— What you need to do —
Look for "requiere" in the listing below. Gather each line that contains it.

— Input material —
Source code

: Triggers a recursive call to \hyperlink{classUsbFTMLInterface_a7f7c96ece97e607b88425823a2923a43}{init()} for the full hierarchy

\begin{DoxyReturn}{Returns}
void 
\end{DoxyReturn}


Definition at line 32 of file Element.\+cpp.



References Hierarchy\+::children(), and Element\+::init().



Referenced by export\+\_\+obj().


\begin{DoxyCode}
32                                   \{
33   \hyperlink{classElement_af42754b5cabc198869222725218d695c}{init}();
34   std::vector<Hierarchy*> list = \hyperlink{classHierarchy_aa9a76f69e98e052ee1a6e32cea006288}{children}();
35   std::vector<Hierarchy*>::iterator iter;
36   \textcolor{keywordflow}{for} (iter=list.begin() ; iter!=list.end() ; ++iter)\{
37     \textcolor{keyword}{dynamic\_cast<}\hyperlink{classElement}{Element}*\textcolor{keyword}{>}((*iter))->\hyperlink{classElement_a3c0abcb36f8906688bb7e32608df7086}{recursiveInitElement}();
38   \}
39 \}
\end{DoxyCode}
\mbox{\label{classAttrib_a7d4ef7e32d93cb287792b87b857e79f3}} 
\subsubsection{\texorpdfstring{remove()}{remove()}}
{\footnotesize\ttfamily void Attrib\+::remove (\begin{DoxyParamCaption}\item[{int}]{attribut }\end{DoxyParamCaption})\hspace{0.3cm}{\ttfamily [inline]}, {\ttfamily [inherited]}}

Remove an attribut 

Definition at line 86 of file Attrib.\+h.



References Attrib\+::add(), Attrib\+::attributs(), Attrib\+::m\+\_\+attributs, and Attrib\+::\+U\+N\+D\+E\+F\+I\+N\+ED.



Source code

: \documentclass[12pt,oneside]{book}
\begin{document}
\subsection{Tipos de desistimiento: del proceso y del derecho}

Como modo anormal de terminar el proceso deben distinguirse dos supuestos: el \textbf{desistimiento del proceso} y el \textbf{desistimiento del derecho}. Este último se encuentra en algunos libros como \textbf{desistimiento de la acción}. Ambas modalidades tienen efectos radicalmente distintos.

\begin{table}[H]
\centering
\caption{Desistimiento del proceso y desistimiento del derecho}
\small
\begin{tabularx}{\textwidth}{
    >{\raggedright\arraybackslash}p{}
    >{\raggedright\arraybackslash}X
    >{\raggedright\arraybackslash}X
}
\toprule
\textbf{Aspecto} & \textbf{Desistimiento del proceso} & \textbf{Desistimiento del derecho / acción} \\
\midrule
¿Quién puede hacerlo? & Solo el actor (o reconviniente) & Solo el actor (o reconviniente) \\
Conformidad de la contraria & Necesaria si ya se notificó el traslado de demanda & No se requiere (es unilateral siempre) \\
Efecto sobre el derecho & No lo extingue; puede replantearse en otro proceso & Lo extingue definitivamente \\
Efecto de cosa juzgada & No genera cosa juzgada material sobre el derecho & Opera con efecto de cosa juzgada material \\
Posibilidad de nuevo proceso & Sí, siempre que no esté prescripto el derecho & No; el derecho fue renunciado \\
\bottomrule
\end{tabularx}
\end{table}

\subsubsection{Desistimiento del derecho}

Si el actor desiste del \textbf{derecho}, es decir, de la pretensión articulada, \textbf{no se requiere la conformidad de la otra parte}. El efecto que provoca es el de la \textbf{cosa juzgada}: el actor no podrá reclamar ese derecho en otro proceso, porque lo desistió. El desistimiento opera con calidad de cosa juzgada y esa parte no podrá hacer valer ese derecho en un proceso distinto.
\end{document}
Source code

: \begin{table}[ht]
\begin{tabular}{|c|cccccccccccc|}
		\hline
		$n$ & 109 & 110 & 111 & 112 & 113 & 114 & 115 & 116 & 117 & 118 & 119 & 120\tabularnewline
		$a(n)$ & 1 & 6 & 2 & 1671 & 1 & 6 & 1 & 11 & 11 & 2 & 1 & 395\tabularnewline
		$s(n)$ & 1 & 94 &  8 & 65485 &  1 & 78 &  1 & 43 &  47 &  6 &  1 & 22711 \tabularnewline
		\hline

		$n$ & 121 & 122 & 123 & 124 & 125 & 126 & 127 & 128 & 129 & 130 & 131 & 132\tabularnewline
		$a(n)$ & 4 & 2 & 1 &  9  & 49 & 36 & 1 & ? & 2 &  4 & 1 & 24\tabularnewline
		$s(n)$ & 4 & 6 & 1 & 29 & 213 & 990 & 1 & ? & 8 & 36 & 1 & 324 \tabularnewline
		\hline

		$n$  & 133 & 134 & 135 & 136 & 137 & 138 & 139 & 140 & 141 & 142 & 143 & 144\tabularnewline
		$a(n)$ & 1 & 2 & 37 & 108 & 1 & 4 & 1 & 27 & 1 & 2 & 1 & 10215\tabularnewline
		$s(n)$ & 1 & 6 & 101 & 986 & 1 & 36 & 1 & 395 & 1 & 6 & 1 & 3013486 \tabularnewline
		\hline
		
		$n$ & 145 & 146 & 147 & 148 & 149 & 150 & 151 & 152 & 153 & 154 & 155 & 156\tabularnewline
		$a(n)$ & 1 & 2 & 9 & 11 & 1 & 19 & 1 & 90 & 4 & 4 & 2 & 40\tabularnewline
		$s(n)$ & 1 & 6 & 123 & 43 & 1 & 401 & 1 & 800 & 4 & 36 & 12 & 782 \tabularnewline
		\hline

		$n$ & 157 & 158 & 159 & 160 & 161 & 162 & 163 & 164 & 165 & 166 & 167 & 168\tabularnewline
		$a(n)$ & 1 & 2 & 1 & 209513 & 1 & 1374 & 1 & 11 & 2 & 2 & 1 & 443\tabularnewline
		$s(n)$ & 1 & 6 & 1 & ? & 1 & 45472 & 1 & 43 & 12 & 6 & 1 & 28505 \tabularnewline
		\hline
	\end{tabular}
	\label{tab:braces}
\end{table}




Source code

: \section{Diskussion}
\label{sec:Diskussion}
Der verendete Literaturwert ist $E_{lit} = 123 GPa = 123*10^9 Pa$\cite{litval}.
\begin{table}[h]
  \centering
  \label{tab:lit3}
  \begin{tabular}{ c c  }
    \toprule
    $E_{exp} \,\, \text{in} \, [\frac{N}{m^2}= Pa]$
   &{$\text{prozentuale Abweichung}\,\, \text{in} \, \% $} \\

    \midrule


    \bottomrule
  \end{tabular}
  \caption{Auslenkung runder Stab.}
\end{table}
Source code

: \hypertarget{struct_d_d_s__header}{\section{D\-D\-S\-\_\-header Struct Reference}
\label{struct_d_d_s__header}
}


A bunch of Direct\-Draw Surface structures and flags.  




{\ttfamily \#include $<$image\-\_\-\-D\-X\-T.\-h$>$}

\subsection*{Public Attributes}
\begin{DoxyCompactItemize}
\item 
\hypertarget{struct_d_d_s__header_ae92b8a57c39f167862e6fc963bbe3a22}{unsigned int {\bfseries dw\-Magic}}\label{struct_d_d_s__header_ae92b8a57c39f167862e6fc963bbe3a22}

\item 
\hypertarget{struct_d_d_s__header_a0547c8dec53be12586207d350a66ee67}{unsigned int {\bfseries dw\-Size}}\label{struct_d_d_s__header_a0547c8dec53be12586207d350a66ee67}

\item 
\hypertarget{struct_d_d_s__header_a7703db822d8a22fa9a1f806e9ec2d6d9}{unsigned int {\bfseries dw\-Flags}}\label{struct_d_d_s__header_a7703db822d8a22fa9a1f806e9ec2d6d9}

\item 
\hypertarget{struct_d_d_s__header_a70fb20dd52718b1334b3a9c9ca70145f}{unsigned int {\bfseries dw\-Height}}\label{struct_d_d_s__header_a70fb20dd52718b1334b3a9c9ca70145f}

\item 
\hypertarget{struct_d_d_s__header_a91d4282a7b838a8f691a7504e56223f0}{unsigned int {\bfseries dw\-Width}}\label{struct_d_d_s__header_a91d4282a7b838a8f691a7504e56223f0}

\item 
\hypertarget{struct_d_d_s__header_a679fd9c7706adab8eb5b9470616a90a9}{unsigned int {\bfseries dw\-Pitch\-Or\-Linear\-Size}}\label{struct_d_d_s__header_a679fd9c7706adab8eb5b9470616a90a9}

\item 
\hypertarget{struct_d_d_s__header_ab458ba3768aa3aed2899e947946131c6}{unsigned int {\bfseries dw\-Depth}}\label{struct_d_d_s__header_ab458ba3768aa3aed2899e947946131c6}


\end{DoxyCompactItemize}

— Final answer —
Conformidad de la contraria & Necesaria si ya se notificó el traslado de demanda & No se requiere (es unilateral siempre) \\
Si el actor desiste del \textbf{derecho}, es decir, de la pretensión articulada, \textbf{no se requiere la conformidad de la otra parte}. El efecto que provoca es el de la \textbf{cosa juzgada}: el actor no podrá reclamar ese derecho en otro proceso, porque lo desistió. El desistimiento opera con calidad de cosa juzgada y esa parte no podrá hacer valer ese derecho en un proceso distinto.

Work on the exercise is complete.